また、ベテラン作業員の技術を若手に継承する教育プログラムの拡充も重要であり、これにより新規労働者が迅速に戦力化できるようになります。

さらに、働きやすい環境を整えることで、離職率を低下させ、業界全体の魅力を向上させることが期待されます。こうした取り組みを通じて、生コン業界は競争力を高め、持続可能な発展を目指すことができるでしょう。

持続可能な製造プロセスへの転換


環境負荷を軽減し、長期的な成長を確保するために重要です。廃棄物や再生資源を利用したエココンクリートの活用が進められ、これにより原材料の節約と廃棄物の削減が実現します

また、カーボンニュートラルへの対応として、低炭素製品の開発や製造過程でのCO₂排出削減が求められています。これに加え、エネルギー効率の向上や再生可能エネルギーの導入も重要な要素です。持続可能な製造プロセスへの転換は、業界の競争力を高めるだけでなく、環境保護にも貢献し、社会的責任を果たすことにもつながります。

最新システムの導入

人手不足や作業員の高齢化に伴い、業務の効率化が急務となる中で進められています。AIやロボット技術を活用することで、自動化が進み、作業の精度やスピードが向上します

また、物流管理システムの導入により、運搬効率の最適化やコスト削減が実現されます。これらの技術を駆使することで、少ない人手でも高い生産性を維持し、労働環境の改善にもつながります。

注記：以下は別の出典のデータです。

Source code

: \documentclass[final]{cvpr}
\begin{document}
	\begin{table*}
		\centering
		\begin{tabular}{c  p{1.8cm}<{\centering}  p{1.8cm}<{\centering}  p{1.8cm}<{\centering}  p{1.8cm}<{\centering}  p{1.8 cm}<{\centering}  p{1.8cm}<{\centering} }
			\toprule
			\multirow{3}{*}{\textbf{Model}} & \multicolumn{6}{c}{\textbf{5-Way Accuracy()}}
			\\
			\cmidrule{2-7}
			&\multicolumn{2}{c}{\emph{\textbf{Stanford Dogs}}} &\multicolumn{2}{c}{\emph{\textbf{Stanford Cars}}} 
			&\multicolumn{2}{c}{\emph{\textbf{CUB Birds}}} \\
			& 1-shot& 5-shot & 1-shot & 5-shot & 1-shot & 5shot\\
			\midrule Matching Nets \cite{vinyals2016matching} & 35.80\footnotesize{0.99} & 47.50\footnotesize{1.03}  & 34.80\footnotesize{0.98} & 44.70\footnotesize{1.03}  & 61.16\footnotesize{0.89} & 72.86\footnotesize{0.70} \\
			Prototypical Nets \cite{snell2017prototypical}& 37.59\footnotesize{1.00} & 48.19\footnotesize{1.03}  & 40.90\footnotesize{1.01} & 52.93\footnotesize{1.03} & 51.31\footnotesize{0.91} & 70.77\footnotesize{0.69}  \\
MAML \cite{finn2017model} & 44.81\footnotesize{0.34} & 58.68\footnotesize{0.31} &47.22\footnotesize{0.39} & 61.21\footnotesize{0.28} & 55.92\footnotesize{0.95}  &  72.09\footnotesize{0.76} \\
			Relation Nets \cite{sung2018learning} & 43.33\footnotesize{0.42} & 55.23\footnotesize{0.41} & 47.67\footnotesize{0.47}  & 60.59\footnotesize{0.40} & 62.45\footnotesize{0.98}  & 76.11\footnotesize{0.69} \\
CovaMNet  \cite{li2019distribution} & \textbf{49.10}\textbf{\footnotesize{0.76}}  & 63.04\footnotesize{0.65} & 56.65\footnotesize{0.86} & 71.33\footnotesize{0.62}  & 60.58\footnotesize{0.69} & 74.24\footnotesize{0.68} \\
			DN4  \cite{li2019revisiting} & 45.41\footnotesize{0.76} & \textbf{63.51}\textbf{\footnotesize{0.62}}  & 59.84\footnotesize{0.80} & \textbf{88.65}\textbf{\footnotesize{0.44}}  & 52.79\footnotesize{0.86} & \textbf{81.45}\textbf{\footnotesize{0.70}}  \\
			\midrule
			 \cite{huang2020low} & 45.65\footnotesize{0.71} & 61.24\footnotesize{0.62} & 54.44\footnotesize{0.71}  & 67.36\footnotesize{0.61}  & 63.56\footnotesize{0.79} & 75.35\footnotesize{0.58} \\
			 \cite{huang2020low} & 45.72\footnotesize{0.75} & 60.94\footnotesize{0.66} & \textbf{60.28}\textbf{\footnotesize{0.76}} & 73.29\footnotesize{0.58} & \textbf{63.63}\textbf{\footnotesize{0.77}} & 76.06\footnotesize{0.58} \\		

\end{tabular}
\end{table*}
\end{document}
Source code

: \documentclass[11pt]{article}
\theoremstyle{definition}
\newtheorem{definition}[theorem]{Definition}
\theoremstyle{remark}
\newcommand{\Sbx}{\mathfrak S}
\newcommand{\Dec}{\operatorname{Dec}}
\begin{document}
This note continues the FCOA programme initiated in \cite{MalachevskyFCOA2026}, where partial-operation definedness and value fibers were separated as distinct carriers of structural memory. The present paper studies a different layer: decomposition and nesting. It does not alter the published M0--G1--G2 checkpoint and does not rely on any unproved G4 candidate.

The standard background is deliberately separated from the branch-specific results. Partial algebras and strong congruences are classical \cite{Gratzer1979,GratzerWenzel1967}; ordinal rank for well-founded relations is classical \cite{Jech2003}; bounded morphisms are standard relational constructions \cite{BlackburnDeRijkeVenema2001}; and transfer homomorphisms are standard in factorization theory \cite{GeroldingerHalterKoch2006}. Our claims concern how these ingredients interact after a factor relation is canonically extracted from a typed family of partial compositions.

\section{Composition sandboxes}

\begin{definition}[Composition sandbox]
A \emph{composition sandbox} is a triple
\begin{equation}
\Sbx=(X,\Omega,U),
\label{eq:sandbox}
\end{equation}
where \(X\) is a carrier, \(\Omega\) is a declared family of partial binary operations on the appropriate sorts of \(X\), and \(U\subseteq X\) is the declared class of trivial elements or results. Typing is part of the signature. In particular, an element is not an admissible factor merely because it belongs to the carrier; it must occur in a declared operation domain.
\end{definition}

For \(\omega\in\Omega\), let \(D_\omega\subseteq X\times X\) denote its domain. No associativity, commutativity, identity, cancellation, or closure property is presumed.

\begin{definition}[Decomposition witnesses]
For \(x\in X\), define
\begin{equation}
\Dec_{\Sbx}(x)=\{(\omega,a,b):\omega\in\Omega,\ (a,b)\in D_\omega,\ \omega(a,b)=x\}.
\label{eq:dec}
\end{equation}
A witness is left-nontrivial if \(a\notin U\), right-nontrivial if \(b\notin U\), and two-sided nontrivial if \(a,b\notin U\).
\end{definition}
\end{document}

最新システムの導入は、生コン業界の競争力を高め、持続可能な成長を支える重要な要素となります。

M&Aの実施

業務の効率化や持続可能な成長を目指す取り組みにおいて重要な選択肢となっています。特に、最新技術やシステムの導入に対応できるのは予算規模の大きい企業に限られるため、資金やリソースが限られた企業は、一部の事業を譲渡したり、より大規模な企業の傘下に入ることで安定した経営基盤のもと事業を継続するケースが増えています。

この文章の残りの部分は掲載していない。